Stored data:

===

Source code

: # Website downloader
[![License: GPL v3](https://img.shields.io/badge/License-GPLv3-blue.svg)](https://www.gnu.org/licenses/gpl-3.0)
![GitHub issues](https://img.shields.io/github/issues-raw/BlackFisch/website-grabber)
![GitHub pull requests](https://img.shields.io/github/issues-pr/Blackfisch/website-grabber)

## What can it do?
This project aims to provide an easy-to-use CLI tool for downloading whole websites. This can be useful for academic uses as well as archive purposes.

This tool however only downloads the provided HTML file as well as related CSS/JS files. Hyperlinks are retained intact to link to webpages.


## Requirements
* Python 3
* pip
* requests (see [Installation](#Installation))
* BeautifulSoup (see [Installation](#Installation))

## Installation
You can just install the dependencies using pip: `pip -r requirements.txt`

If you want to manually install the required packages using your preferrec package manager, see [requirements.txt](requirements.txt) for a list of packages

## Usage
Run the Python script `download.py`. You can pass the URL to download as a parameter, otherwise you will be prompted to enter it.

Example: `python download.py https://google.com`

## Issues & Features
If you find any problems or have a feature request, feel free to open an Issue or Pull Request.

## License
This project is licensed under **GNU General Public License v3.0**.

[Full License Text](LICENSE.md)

===

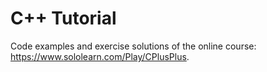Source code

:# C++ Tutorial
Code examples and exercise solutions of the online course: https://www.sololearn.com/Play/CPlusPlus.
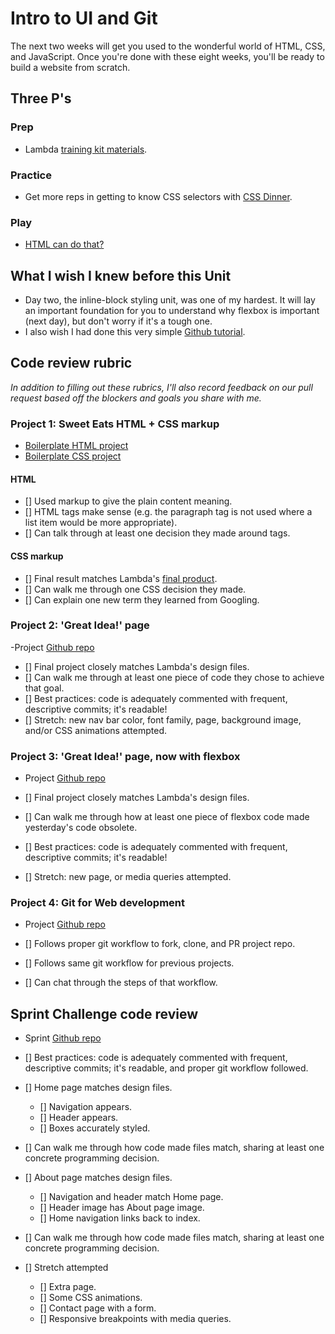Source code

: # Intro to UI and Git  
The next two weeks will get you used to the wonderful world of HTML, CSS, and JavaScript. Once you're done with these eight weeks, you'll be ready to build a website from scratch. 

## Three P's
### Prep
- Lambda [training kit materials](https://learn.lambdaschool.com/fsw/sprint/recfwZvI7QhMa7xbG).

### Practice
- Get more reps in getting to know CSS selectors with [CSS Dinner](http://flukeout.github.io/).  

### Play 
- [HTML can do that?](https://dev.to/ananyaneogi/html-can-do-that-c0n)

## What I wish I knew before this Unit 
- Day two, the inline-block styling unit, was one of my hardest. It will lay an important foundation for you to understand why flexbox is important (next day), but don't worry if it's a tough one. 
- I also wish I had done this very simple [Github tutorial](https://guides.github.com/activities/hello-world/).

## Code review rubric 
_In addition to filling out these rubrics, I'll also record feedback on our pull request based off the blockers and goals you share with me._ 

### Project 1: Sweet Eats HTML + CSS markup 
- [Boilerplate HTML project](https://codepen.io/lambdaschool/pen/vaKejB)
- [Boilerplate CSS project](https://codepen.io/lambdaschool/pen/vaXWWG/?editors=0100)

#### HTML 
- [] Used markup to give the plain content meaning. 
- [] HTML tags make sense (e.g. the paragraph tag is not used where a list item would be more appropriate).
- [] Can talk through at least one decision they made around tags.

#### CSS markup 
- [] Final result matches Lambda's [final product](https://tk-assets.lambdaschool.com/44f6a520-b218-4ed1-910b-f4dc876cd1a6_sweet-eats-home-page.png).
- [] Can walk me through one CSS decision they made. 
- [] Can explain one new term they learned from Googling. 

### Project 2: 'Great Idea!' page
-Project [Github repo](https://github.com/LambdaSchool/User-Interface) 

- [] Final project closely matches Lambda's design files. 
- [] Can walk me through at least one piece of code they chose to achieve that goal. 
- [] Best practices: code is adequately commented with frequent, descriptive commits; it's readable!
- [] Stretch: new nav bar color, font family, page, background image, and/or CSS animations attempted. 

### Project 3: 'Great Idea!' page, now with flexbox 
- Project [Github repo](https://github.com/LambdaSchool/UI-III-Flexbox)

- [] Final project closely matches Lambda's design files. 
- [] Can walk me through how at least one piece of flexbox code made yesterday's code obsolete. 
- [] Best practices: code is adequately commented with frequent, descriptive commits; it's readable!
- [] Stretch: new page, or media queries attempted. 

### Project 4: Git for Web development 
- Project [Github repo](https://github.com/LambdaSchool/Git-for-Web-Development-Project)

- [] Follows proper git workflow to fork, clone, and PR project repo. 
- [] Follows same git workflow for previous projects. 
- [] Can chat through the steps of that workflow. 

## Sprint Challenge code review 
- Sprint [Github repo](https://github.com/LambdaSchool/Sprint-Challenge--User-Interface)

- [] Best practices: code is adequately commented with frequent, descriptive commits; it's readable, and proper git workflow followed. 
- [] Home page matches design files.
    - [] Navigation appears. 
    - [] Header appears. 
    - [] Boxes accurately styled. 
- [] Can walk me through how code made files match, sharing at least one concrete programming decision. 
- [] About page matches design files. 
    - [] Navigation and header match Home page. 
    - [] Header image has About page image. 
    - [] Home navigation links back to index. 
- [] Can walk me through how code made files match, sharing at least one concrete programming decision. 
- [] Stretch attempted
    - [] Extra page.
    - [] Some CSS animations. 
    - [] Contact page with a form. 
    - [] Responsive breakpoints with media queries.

===

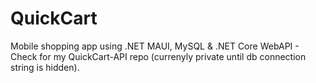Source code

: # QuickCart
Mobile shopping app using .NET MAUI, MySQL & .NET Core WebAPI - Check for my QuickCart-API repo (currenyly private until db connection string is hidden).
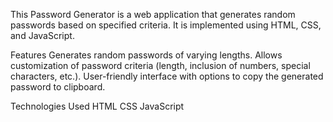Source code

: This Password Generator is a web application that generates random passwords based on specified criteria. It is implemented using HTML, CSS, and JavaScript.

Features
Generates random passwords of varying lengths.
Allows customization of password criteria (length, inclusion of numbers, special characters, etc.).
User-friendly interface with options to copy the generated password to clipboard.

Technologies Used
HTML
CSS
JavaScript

===

What to produce: Look through the entries above and find each line where the word "Installation" occurs; copy those lines.

Your solution:
* requests (see [Installation](#Installation))
* BeautifulSoup (see [Installation](#Installation))
## Installation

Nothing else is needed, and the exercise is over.